01 janeiro 2024

O touro enraivecido, de Martin Scorsese (1980)

Com Robert de Niro, Joe Pesci, Cathy Moriarty. 1980. 123 min

Martin Scorsese no seu melhor. Uma história real de um personagem vivo. O universo italiano importado há duas ou três gerações para a América. O catolicismo em todas as referências mesmo que só à superfície. O pugilismo como modo de afirmação e poder nas franjas do proletariado da grande New York (Bronx).

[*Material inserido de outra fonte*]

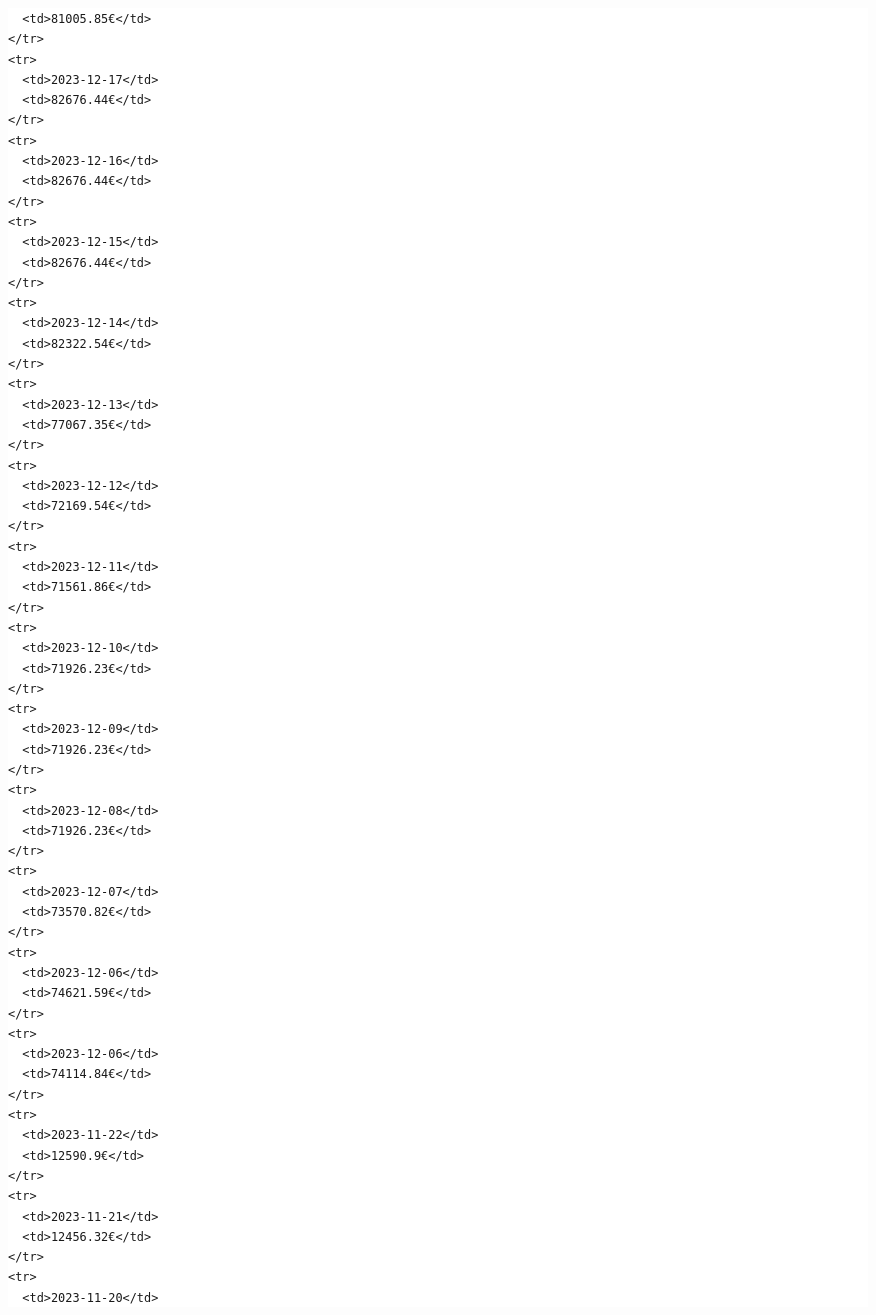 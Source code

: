       <td>81005.85€</td>
    </tr>
    <tr>
      <td>2023-12-17</td>
      <td>82676.44€</td>
    </tr>
    <tr>
      <td>2023-12-16</td>
      <td>82676.44€</td>
    </tr>
    <tr>
      <td>2023-12-15</td>
      <td>82676.44€</td>
    </tr>
    <tr>
      <td>2023-12-14</td>
      <td>82322.54€</td>
    </tr>
    <tr>
      <td>2023-12-13</td>
      <td>77067.35€</td>
    </tr>
    <tr>
      <td>2023-12-12</td>
      <td>72169.54€</td>
    </tr>
    <tr>
      <td>2023-12-11</td>
      <td>71561.86€</td>
    </tr>
    <tr>
      <td>2023-12-10</td>
      <td>71926.23€</td>
    </tr>
    <tr>
      <td>2023-12-09</td>
      <td>71926.23€</td>
    </tr>
    <tr>
      <td>2023-12-08</td>
      <td>71926.23€</td>
    </tr>
    <tr>
      <td>2023-12-07</td>
      <td>73570.82€</td>
    </tr>
    <tr>
      <td>2023-12-06</td>
      <td>74621.59€</td>
    </tr>
    <tr>
      <td>2023-12-06</td>
      <td>74114.84€</td>
    </tr>
    <tr>
      <td>2023-11-22</td>
      <td>12590.9€</td>
    </tr>
    <tr>
      <td>2023-11-21</td>
      <td>12456.32€</td>
    </tr>
    <tr>
      <td>2023-11-20</td> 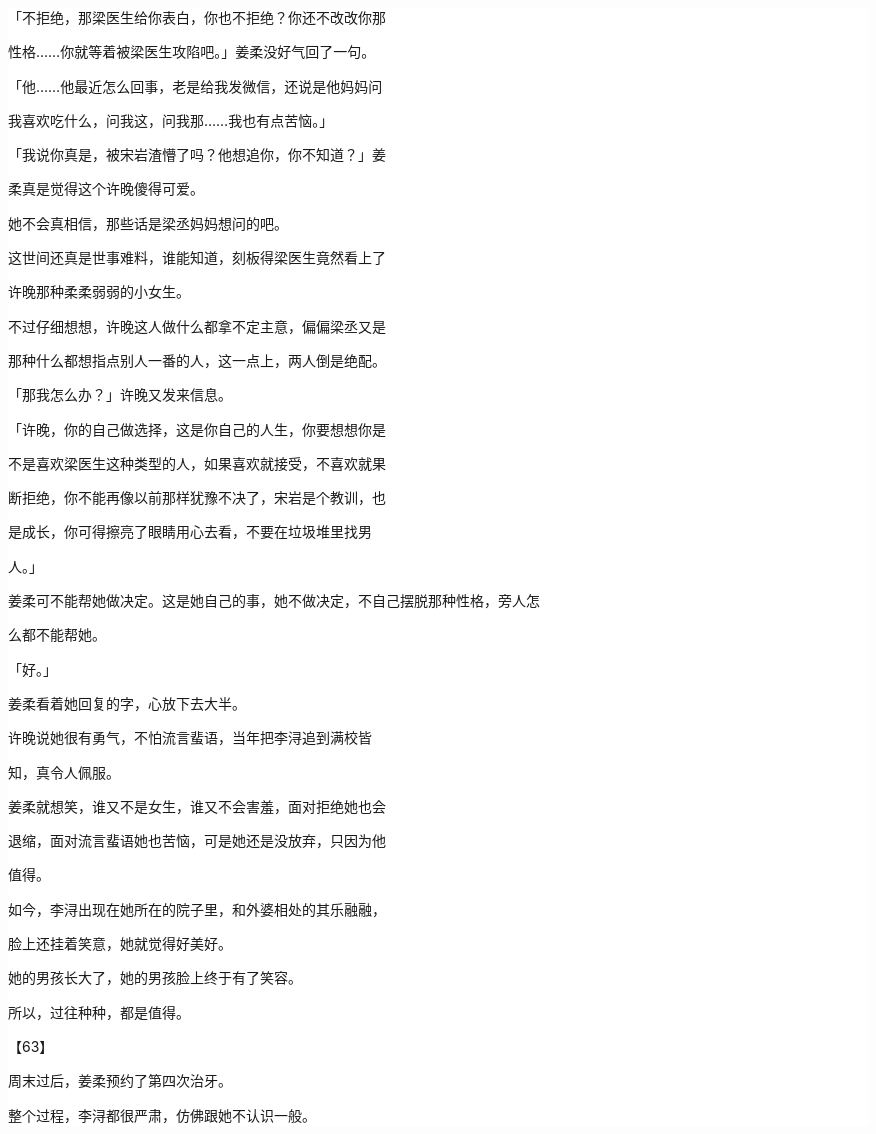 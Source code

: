 「不拒绝，那梁医生给你表白，你也不拒绝？你还不改改你那

性格……你就等着被梁医生攻陷吧。」姜柔没好气回了一句。

「他……他最近怎么回事，老是给我发微信，还说是他妈妈问

我喜欢吃什么，问我这，问我那……我也有点苦恼。」

「我说你真是，被宋岩渣懵了吗？他想追你，你不知道？」姜

柔真是觉得这个许晚傻得可爱。

她不会真相信，那些话是梁丞妈妈想问的吧。

这世间还真是世事难料，谁能知道，刻板得梁医生竟然看上了

许晚那种柔柔弱弱的小女生。

不过仔细想想，许晚这人做什么都拿不定主意，偏偏梁丞又是

那种什么都想指点别人一番的人，这一点上，两人倒是绝配。

「那我怎么办？」许晚又发来信息。

「许晚，你的自己做选择，这是你自己的人生，你要想想你是

不是喜欢梁医生这种类型的人，如果喜欢就接受，不喜欢就果

断拒绝，你不能再像以前那样犹豫不决了，宋岩是个教训，也

是成长，你可得擦亮了眼睛用心去看，不要在垃圾堆里找男

人。」

姜柔可不能帮她做决定。这是她自己的事，她不做决定，不自己摆脱那种性格，旁人怎

么都不能帮她。

「好。」

姜柔看着她回复的字，心放下去大半。

许晚说她很有勇气，不怕流言蜚语，当年把李浔追到满校皆

知，真令人佩服。

姜柔就想笑，谁又不是女生，谁又不会害羞，面对拒绝她也会

退缩，面对流言蜚语她也苦恼，可是她还是没放弃，只因为他

值得。

如今，李浔出现在她所在的院子里，和外婆相处的其乐融融，

脸上还挂着笑意，她就觉得好美好。

她的男孩长大了，她的男孩脸上终于有了笑容。

所以，过往种种，都是值得。

【63】

周末过后，姜柔预约了第四次治牙。

整个过程，李浔都很严肃，仿佛跟她不认识一般。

Mas quem puxou pela carroça foi o De Niro. Fascinado pelo livro de memórias do pugilista Jake La Motta, o actor conseguiu convencer o amigo a entrar no projecto. Uns anos antes tinham atingido os píncaros com "Taxi Driver" e no ano anterior tinham-se espalhado ao comprido com "New York, New York" (injustamente devo dizer, e a história acredito me dará razão). O Scorsese, com o desgosto e com excesso de cocaína, barbitúricos e outros produtos não recomendáveis, tinha ido parar ao hospital. Mas lá se conseguiu safar e meteu-se até ao tutano no projecto. Mas com dúvidas existenciais. É ele que o escreve: A ideia era fazer um filme o mais sincero possível, sem nenhum compromisso com o "box-office" ou o público. Disse para mim: acabou. A minha carreira terminou. Acabou. É o último". Felizmente não foi assim. O Scorsese continua ainda e sempre a surpreender-nos, para nosso íntimo e intelectual prazer. O resultado foi absolutamente ímpar. A ascensão e queda de um pugilista e do homem que ele era. Um processo de auto-destruição aterrador. Um homem obcecado, orgulhoso, machista, ciumento. Um personagem que se torna patético. Atingiu o sonho americano e destruiu tudo o que conquistou. Termina como  "entertainer" em clubes e cabarés contando umas anedotas porcas e apalpando umas meninas patetas. Tudo isto é contado com imagens espantosas:  as sequências de boxe nos ringues (a linguagem está nos corpos, diz o Scorsese), o interlúdio colorido (Scorsese filmou a preto e branco) de passagem do tempo, casamentos, filhos, como se fossem uns filmezinhos caseiros,  as sequências dos cabarets.... É um não mais acabar. Há que ver com atenção todos os requintes. A montagem, por exemplo. Thelma Schoonmaker, apenas um nome. Mas importante. Ela é a outra parte da parceria criativa com o Scorsese. Há 50 anos que monta os filmes dele. Ganhou três Oscares e o primeiro foi precisamente com O Touro Enraivecido.

E os actores? Robert De Niro ganhou o Oscar, está tudo dito. Mas Joe Pesci não merecia também?

Neste filme, onde a iconografia do corpo é a matriz essencial, em última instância o que se procura é a redenção, o combate com os demónios. Será surpreendente que a ficção termine com uma citação dos Evangelhos? Jake la Motta. Paz à sua alma. Apesar de tantos murros recebidos - reais e figurados - acabou por ter uma vida muito longa.